== RECORDS PROVIDED

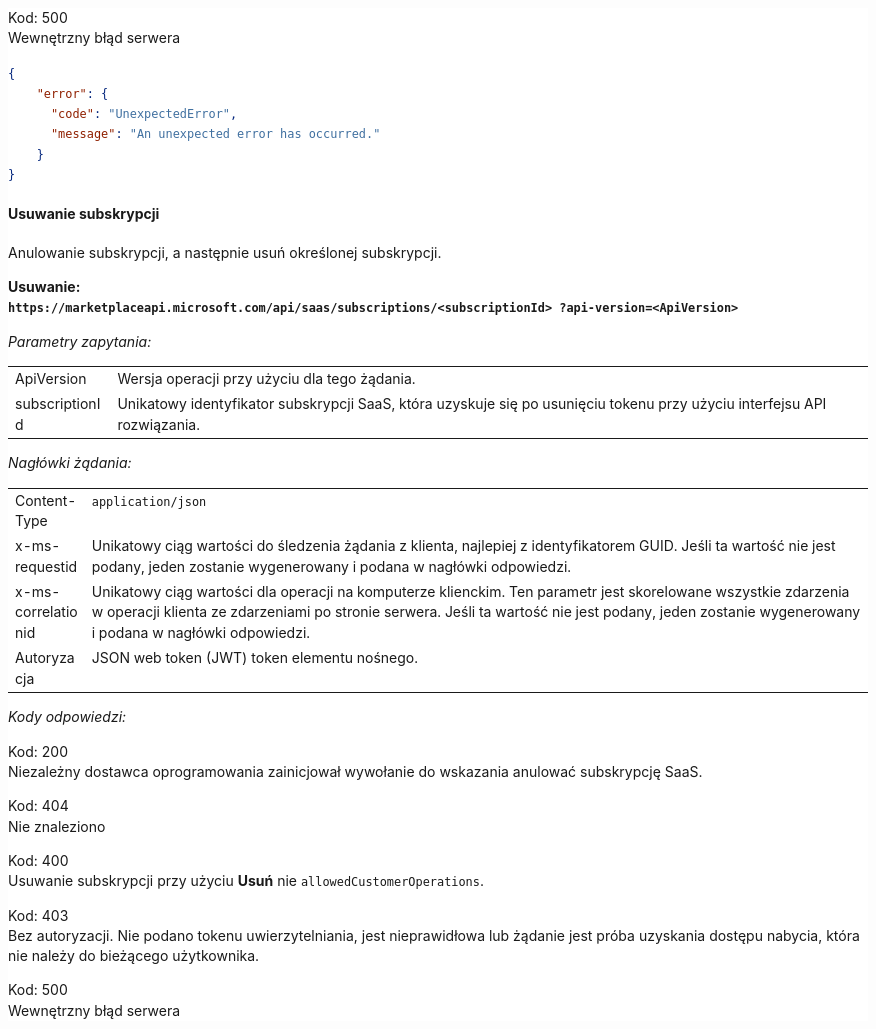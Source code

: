 Kod: 500<br>
Wewnętrzny błąd serwera

```json
{
    "error": {
      "code": "UnexpectedError",
      "message": "An unexpected error has occurred."
    }
}
```

#### <a name="delete-a-subscription"></a>Usuwanie subskrypcji

Anulowanie subskrypcji, a następnie usuń określonej subskrypcji.

**Usuwanie:<br> `https://marketplaceapi.microsoft.com/api/saas/subscriptions/<subscriptionId> ?api-version=<ApiVersion>`**

*Parametry zapytania:*

|                    |                   |
|  ---------------   |  ---------------  |
|  ApiVersion        |  Wersja operacji przy użyciu dla tego żądania.  |
| subscriptionId     | Unikatowy identyfikator subskrypcji SaaS, która uzyskuje się po usunięciu tokenu przy użyciu interfejsu API rozwiązania.  |

*Nagłówki żądania:*
 
|                    |                   |
|  ---------------   |  ---------------  |
|   Content-Type     |  `application/json` |
|  x-ms-requestid    |   Unikatowy ciąg wartości do śledzenia żądania z klienta, najlepiej z identyfikatorem GUID. Jeśli ta wartość nie jest podany, jeden zostanie wygenerowany i podana w nagłówki odpowiedzi.   |
|  x-ms-correlationid  |  Unikatowy ciąg wartości dla operacji na komputerze klienckim. Ten parametr jest skorelowane wszystkie zdarzenia w operacji klienta ze zdarzeniami po stronie serwera. Jeśli ta wartość nie jest podany, jeden zostanie wygenerowany i podana w nagłówki odpowiedzi.   |
|  Autoryzacja     |  JSON web token (JWT) token elementu nośnego.   |

*Kody odpowiedzi:*

Kod: 200<br>
Niezależny dostawca oprogramowania zainicjował wywołanie do wskazania anulować subskrypcję SaaS.<br>

Kod: 404<br>
Nie znaleziono

Kod: 400<br>
Usuwanie subskrypcji przy użyciu **Usuń** nie `allowedCustomerOperations`.

Kod: 403<br>
Bez autoryzacji. Nie podano tokenu uwierzytelniania, jest nieprawidłowa lub żądanie jest próba uzyskania dostępu nabycia, która nie należy do bieżącego użytkownika.

Kod: 500<br>
Wewnętrzny błąd serwera
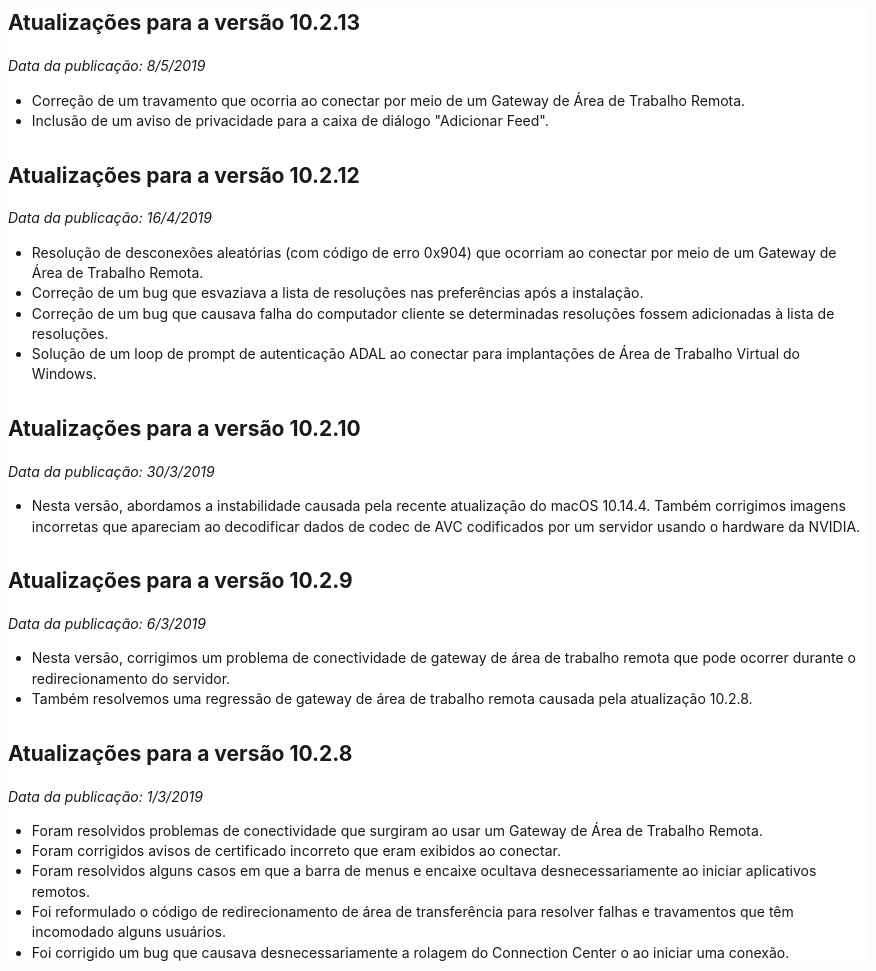 ## <a name="updates-for-version-10213"></a>Atualizações para a versão 10.2.13

*Data da publicação: 8/5/2019*

- Correção de um travamento que ocorria ao conectar por meio de um Gateway de Área de Trabalho Remota.
- Inclusão de um aviso de privacidade para a caixa de diálogo "Adicionar Feed".

## <a name="updates-for-version-10212"></a>Atualizações para a versão 10.2.12

*Data da publicação: 16/4/2019*

- Resolução de desconexões aleatórias (com código de erro 0x904) que ocorriam ao conectar por meio de um Gateway de Área de Trabalho Remota.
- Correção de um bug que esvaziava a lista de resoluções nas preferências após a instalação.
- Correção de um bug que causava falha do computador cliente se determinadas resoluções fossem adicionadas à lista de resoluções.
- Solução de um loop de prompt de autenticação ADAL ao conectar para implantações de Área de Trabalho Virtual do Windows.

## <a name="updates-for-version-10210"></a>Atualizações para a versão 10.2.10

*Data da publicação: 30/3/2019*

- Nesta versão, abordamos a instabilidade causada pela recente atualização do macOS 10.14.4. Também corrigimos imagens incorretas que apareciam ao decodificar dados de codec de AVC codificados por um servidor usando o hardware da NVIDIA.

## <a name="updates-for-version-1029"></a>Atualizações para a versão 10.2.9

*Data da publicação: 6/3/2019*

- Nesta versão, corrigimos um problema de conectividade de gateway de área de trabalho remota que pode ocorrer durante o redirecionamento do servidor.
- Também resolvemos uma regressão de gateway de área de trabalho remota causada pela atualização 10.2.8.

## <a name="updates-for-version-1028"></a>Atualizações para a versão 10.2.8

*Data da publicação: 1/3/2019*

- Foram resolvidos problemas de conectividade que surgiram ao usar um Gateway de Área de Trabalho Remota.
- Foram corrigidos avisos de certificado incorreto que eram exibidos ao conectar.
- Foram resolvidos alguns casos em que a barra de menus e encaixe ocultava desnecessariamente ao iniciar aplicativos remotos.
- Foi reformulado o código de redirecionamento de área de transferência para resolver falhas e travamentos que têm incomodado alguns usuários.
- Foi corrigido um bug que causava desnecessariamente a rolagem do Connection Center o ao iniciar uma conexão.
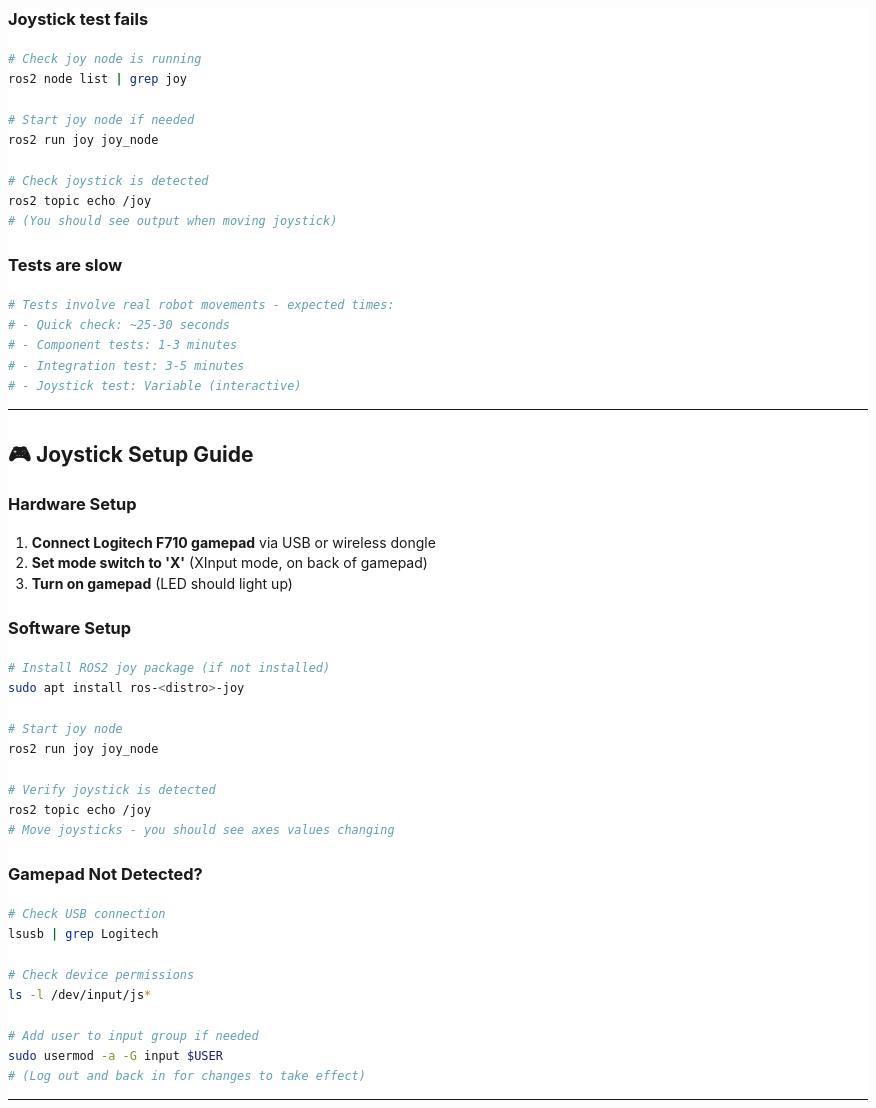 ### Joystick test fails
```bash
# Check joy node is running
ros2 node list | grep joy

# Start joy node if needed
ros2 run joy joy_node

# Check joystick is detected
ros2 topic echo /joy
# (You should see output when moving joystick)
```

### Tests are slow
```bash
# Tests involve real robot movements - expected times:
# - Quick check: ~25-30 seconds
# - Component tests: 1-3 minutes
# - Integration test: 3-5 minutes
# - Joystick test: Variable (interactive)
```

---

## 🎮 Joystick Setup Guide

### Hardware Setup
1. **Connect Logitech F710 gamepad** via USB or wireless dongle
2. **Set mode switch to 'X'** (XInput mode, on back of gamepad)
3. **Turn on gamepad** (LED should light up)

### Software Setup
```bash
# Install ROS2 joy package (if not installed)
sudo apt install ros-<distro>-joy

# Start joy node
ros2 run joy joy_node

# Verify joystick is detected
ros2 topic echo /joy
# Move joysticks - you should see axes values changing
```

### Gamepad Not Detected?
```bash
# Check USB connection
lsusb | grep Logitech

# Check device permissions
ls -l /dev/input/js*

# Add user to input group if needed
sudo usermod -a -G input $USER
# (Log out and back in for changes to take effect)
```

---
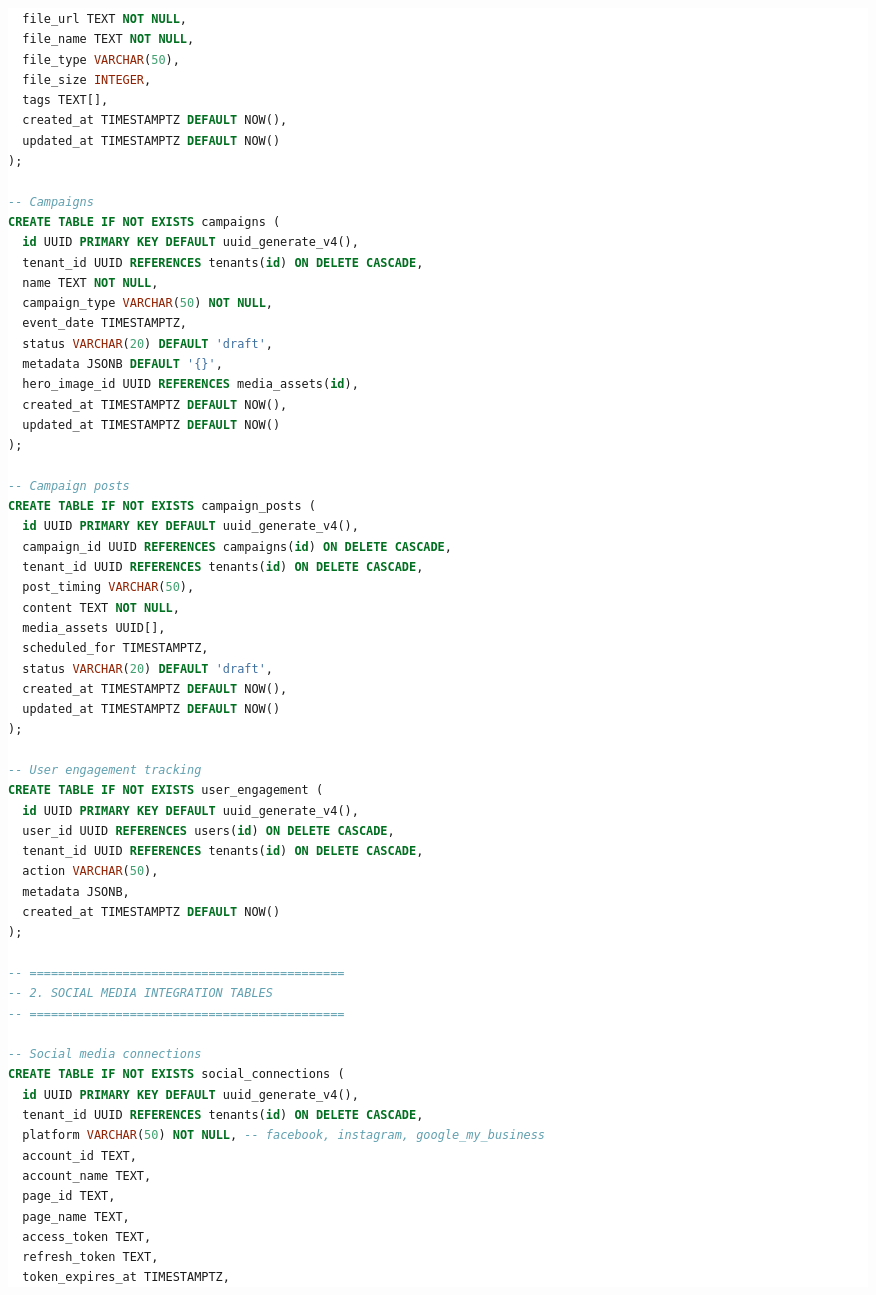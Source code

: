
 ```sql
  file_url TEXT NOT NULL,
  file_name TEXT NOT NULL,
  file_type VARCHAR(50),
  file_size INTEGER,
  tags TEXT[],
  created_at TIMESTAMPTZ DEFAULT NOW(),
  updated_at TIMESTAMPTZ DEFAULT NOW()
);

-- Campaigns
CREATE TABLE IF NOT EXISTS campaigns (
  id UUID PRIMARY KEY DEFAULT uuid_generate_v4(),
  tenant_id UUID REFERENCES tenants(id) ON DELETE CASCADE,
  name TEXT NOT NULL,
  campaign_type VARCHAR(50) NOT NULL,
  event_date TIMESTAMPTZ,
  status VARCHAR(20) DEFAULT 'draft',
  metadata JSONB DEFAULT '{}',
  hero_image_id UUID REFERENCES media_assets(id),
  created_at TIMESTAMPTZ DEFAULT NOW(),
  updated_at TIMESTAMPTZ DEFAULT NOW()
);

-- Campaign posts
CREATE TABLE IF NOT EXISTS campaign_posts (
  id UUID PRIMARY KEY DEFAULT uuid_generate_v4(),
  campaign_id UUID REFERENCES campaigns(id) ON DELETE CASCADE,
  tenant_id UUID REFERENCES tenants(id) ON DELETE CASCADE,
  post_timing VARCHAR(50),
  content TEXT NOT NULL,
  media_assets UUID[],
  scheduled_for TIMESTAMPTZ,
  status VARCHAR(20) DEFAULT 'draft',
  created_at TIMESTAMPTZ DEFAULT NOW(),
  updated_at TIMESTAMPTZ DEFAULT NOW()
);

-- User engagement tracking
CREATE TABLE IF NOT EXISTS user_engagement (
  id UUID PRIMARY KEY DEFAULT uuid_generate_v4(),
  user_id UUID REFERENCES users(id) ON DELETE CASCADE,
  tenant_id UUID REFERENCES tenants(id) ON DELETE CASCADE,
  action VARCHAR(50),
  metadata JSONB,
  created_at TIMESTAMPTZ DEFAULT NOW()
);

-- ============================================
-- 2. SOCIAL MEDIA INTEGRATION TABLES
-- ============================================

-- Social media connections
CREATE TABLE IF NOT EXISTS social_connections (
  id UUID PRIMARY KEY DEFAULT uuid_generate_v4(),
  tenant_id UUID REFERENCES tenants(id) ON DELETE CASCADE,
  platform VARCHAR(50) NOT NULL, -- facebook, instagram, google_my_business
  account_id TEXT,
  account_name TEXT,
  page_id TEXT,
  page_name TEXT,
  access_token TEXT,
  refresh_token TEXT,
  token_expires_at TIMESTAMPTZ,
```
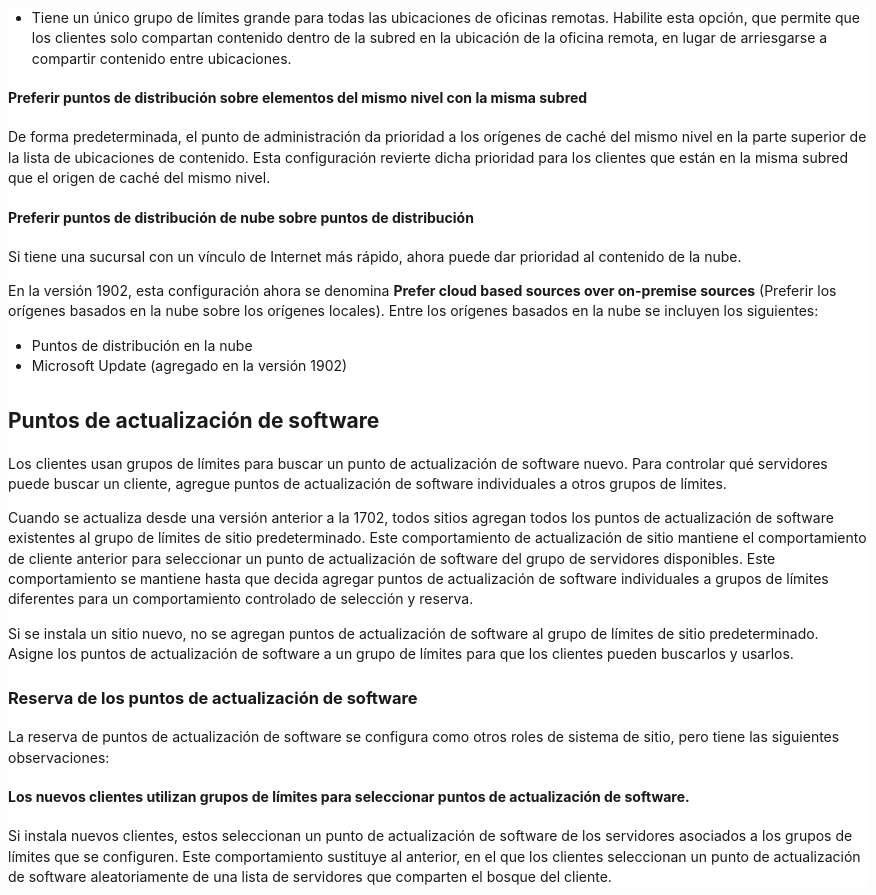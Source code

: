 - Tiene un único grupo de límites grande para todas las ubicaciones de oficinas remotas. Habilite esta opción, que permite que los clientes solo compartan contenido dentro de la subred en la ubicación de la oficina remota, en lugar de arriesgarse a compartir contenido entre ubicaciones.

#### <a name="bkmk_bgoptions3"></a> Preferir puntos de distribución sobre elementos del mismo nivel con la misma subred

De forma predeterminada, el punto de administración da prioridad a los orígenes de caché del mismo nivel en la parte superior de la lista de ubicaciones de contenido. Esta configuración revierte dicha prioridad para los clientes que están en la misma subred que el origen de caché del mismo nivel.  

#### <a name="bkmk_bgoptions4"></a> Preferir puntos de distribución de nube sobre puntos de distribución

Si tiene una sucursal con un vínculo de Internet más rápido, ahora puede dar prioridad al contenido de la nube.  

En la versión 1902, esta configuración ahora se denomina **Prefer cloud based sources over on-premise sources** (Preferir los orígenes basados en la nube sobre los orígenes locales). Entre los orígenes basados en la nube se incluyen los siguientes:

- Puntos de distribución en la nube
- Microsoft Update (agregado en la versión 1902)

## <a name="software-update-points"></a>Puntos de actualización de software

Los clientes usan grupos de límites para buscar un punto de actualización de software nuevo. Para controlar qué servidores puede buscar un cliente, agregue puntos de actualización de software individuales a otros grupos de límites.

Cuando se actualiza desde una versión anterior a la 1702, todos sitios agregan todos los puntos de actualización de software existentes al grupo de límites de sitio predeterminado. Este comportamiento de actualización de sitio mantiene el comportamiento de cliente anterior para seleccionar un punto de actualización de software del grupo de servidores disponibles. Este comportamiento se mantiene hasta que decida agregar puntos de actualización de software individuales a grupos de límites diferentes para un comportamiento controlado de selección y reserva.

Si se instala un sitio nuevo, no se agregan puntos de actualización de software al grupo de límites de sitio predeterminado. Asigne los puntos de actualización de software a un grupo de límites para que los clientes pueden buscarlos y usarlos.

### <a name="fallback-for-software-update-points"></a>Reserva de los puntos de actualización de software

La reserva de puntos de actualización de software se configura como otros roles de sistema de sitio, pero tiene las siguientes observaciones:  

#### <a name="new-clients-use-boundary-groups-to-select-software-update-points"></a>Los nuevos clientes utilizan grupos de límites para seleccionar puntos de actualización de software.

Si instala nuevos clientes, estos seleccionan un punto de actualización de software de los servidores asociados a los grupos de límites que se configuren. Este comportamiento sustituye al anterior, en el que los clientes seleccionan un punto de actualización de software aleatoriamente de una lista de servidores que comparten el bosque del cliente.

====

### TASK BRIEF:
Reproduce, word for word, every line from the start of the records down to and including the line with "ciąg wartości do"; skip the pictures.

### ANSWER TO THIS TASK:
Source code

: Kod: 500<br>
Wewnętrzny błąd serwera

```json
{
    "error": {
      "code": "UnexpectedError",
      "message": "An unexpected error has occurred."
    }
}
```

#### <a name="delete-a-subscription"></a>Usuwanie subskrypcji

Anulowanie subskrypcji, a następnie usuń określonej subskrypcji.

**Usuwanie:<br> `https://marketplaceapi.microsoft.com/api/saas/subscriptions/<subscriptionId> ?api-version=<ApiVersion>`**

*Parametry zapytania:*

|                    |                   |
|  ---------------   |  ---------------  |
|  ApiVersion        |  Wersja operacji przy użyciu dla tego żądania.  |
| subscriptionId     | Unikatowy identyfikator subskrypcji SaaS, która uzyskuje się po usunięciu tokenu przy użyciu interfejsu API rozwiązania.  |

*Nagłówki żądania:*
 
|                    |                   |
|  ---------------   |  ---------------  |
|   Content-Type     |  `application/json` |
|  x-ms-requestid    |   Unikatowy ciąg wartości do śledzenia żądania z klienta, najlepiej z identyfikatorem GUID. Jeśli ta wartość nie jest podany, jeden zostanie wygenerowany i podana w nagłówki odpowiedzi.   |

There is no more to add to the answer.